Syncing Across Data Centers
While optimization appliances can go a long way toward combatting bandwidth bottlenecks, IHG's Conophy took a different tack. Like Lax, Conophy has had to architect his cloud network to support users from the far reaches of the globe. The company has three primary data centers in Georgia, Virginia and California. Secondary data centers are located in Dubai, Shanghai, Singapore and Sydney. Conophy says they are strategically situated near users for an optimal and speedy user experience.
Although keeping data completely synchronized across all data centers would be impossible without a major investment, Conophy wanted to get close. Guests relying on a variety of sources, including smartphones, tablets and websites, are expected to conduct 50 billion transactions annually within the next decade. "Our guests connect to us via multiple channels and devices, and our challenge is to maintain data synchronization of their reservations and guest profiles while growing to meet the transaction challenge," Conophy explains.
Using the Terracotta Enterprise Suite, IHG quickly and efficiently syncs up Java Virtual Machines. Caches are distributed across data centers. "It's basically a repository that lets us do data shifting from a primary database across multiple nodes," he explains. The result, he says, is from 50 to 100 times faster access than traditional methods, good indexing and integrity from one data center to the next.
Sometimes, Conophy says, "You create your own data storm." This can happen if companies put an application in the cloud that has to frequently access an internal database. The back-and-forth can quickly overburden pipes and cause performance problems.
To avoid this, Enterprise Management Associates' Frey recommends using tools to map application interdependencies and devising cloud strategies to accommodate them. "Get some measure of what applications are drawing off each other and then you can move them closer together vs. taking a hit on latency," he says.

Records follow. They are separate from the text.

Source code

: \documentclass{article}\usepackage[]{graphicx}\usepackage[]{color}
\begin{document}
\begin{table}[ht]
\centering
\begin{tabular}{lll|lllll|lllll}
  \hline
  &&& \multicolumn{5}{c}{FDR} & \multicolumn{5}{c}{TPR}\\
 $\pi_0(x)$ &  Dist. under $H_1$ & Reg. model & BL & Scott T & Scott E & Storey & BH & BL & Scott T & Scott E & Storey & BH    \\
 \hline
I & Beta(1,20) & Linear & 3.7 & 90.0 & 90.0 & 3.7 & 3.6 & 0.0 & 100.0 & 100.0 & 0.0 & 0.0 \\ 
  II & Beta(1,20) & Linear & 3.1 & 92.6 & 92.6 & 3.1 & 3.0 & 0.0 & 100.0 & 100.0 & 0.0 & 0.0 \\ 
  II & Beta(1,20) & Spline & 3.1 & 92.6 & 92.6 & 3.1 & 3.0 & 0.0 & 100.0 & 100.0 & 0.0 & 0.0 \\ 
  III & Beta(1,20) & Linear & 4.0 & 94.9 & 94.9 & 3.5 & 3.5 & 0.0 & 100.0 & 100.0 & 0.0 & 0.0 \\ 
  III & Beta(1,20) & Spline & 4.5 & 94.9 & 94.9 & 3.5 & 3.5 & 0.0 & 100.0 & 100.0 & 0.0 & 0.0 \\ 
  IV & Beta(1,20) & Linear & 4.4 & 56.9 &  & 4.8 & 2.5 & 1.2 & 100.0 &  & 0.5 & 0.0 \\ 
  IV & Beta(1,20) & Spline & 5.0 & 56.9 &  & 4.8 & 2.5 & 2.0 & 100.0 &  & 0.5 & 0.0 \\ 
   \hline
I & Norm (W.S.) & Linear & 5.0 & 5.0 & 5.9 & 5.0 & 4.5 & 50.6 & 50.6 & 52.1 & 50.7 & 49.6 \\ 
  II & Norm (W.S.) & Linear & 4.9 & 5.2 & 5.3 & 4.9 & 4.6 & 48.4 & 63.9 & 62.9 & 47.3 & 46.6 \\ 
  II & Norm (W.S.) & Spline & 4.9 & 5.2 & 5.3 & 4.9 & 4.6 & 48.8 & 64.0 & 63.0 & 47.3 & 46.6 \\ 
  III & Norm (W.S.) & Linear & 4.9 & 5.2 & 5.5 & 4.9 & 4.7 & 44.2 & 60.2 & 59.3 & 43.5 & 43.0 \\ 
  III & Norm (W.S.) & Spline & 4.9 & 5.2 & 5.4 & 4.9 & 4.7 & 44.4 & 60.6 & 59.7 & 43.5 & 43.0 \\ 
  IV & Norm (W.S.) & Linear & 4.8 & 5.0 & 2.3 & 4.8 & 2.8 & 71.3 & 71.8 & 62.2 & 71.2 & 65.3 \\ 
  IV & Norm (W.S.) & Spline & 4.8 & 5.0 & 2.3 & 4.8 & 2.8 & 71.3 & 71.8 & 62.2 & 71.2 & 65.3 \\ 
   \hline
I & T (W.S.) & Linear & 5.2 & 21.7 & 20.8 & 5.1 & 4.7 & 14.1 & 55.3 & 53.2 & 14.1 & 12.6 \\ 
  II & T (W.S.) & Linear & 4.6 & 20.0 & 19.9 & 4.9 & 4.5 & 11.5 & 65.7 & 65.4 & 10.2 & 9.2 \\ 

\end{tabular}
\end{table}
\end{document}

Much like an internal network, bigger bandwidth sometimes is the only solution to congestion. If you're suddenly pushing all of your users out to cloud-based services such as Google Apps, then you're going to need fatter pipes from your building and remote offices. This reality has to be weighed when deciding to head to the cloud.
Although bandwidth has mostly taken a backseat to other cloud-related considerations, analyst Lanowitz says now is the time to bring it to the fore. "The risk for failure is growing because the company brand is now inextricably linked to the technology running," she says. That said, companies can't hand over bandwidth quality control to external providers -- it's something, she says, that must remain in-house.